• _TASK TO CARRY OUT_:
Go through the records below and count every line containing "left". Reply with the count alone.

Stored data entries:
::::
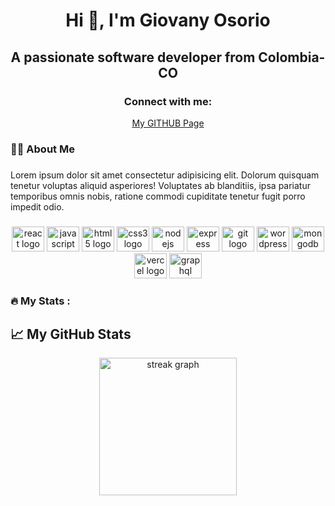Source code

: <h1 align="center">Hi 👋, I'm Giovany Osorio</h1>
<h2 align="center">A passionate software developer from Colombia-CO</h2>

<h3 align="center">Connect with me:</h3>
<p align="center">
</p>


<div align="center">
<a href="https://giovanyosorio.github.io" target="_blank">My GITHUB Page</a>
</div>


<h3 align="left">👩‍💻  About Me</h3>

###

<p align="left">Lorem ipsum dolor sit amet consectetur adipisicing elit. Dolorum quisquam tenetur voluptas aliquid asperiores! Voluptates ab blanditiis, ipsa pariatur temporibus omnis nobis, ratione commodi cupiditate tenetur fugit porro impedit odio.</p>


###

<div align="center">
  <img src="https://cdn.jsdelivr.net/gh/devicons/devicon/icons/react/react-original.svg" height="40" width="52" alt="react logo"  />
  <img src="https://cdn.jsdelivr.net/gh/devicons/devicon/icons/javascript/javascript-original.svg" height="40" width="52" alt="javascript logo"  />
  <img src="https://cdn.jsdelivr.net/gh/devicons/devicon/icons/html5/html5-original.svg" height="40" width="52" alt="html5 logo"  />
  <img src="https://cdn.jsdelivr.net/gh/devicons/devicon/icons/css3/css3-original.svg" height="40" width="52" alt="css3 logo"  />
  <img src="https://cdn.jsdelivr.net/gh/devicons/devicon/icons/nodejs/nodejs-original.svg" height="40" width="52" alt="nodejs logo"  />
  <img src="https://cdn.jsdelivr.net/gh/devicons/devicon/icons/express/express-original.svg" height="40" width="52" alt="express logo"  />
  <img src="https://cdn.jsdelivr.net/gh/devicons/devicon/icons/git/git-original.svg" height="40" width="52" alt="git logo"  />
  <img src="https://cdn.jsdelivr.net/gh/devicons/devicon/icons/wordpress/wordpress-original.svg" height="40" width="52" alt="wordpress logo"  />
  <img src="https://cdn.jsdelivr.net/gh/devicons/devicon/icons/mongodb/mongodb-original.svg" height="40" width="52" alt="mongodb logo"  />
  <img src="https://cdn.jsdelivr.net/gh/devicons/devicon/icons/vercel/vercel-original.svg" height="40" width="52" alt="vercel logo"  />
<img src="https://camo.githubusercontent.com/98860870bc4ea0223a22a1f022ac144c6638dae7dffc52da801d465cae013105/68747470733a2f2f696d672e736869656c64732e696f2f62616467652f2d4772617068516c2d626c61636b3f7374796c653d666c6174266c6f676f3d4772617068516c" height="40px" width="52px" alt="graphql logo"  />


</div>

###

<h3 align="left">🔥   My Stats :</h3>

###

## 📈 My GitHub Stats

<div align="center">
  <img src="https://streak-stats.demolab.com?user=giovanyosorio&locale=en&mode=daily&theme=dark&hide_border=false&border_radius=5&order=3" height="220" alt="streak graph"  />
</div>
::::
• _REPLY TO THE EXERCISE_:
3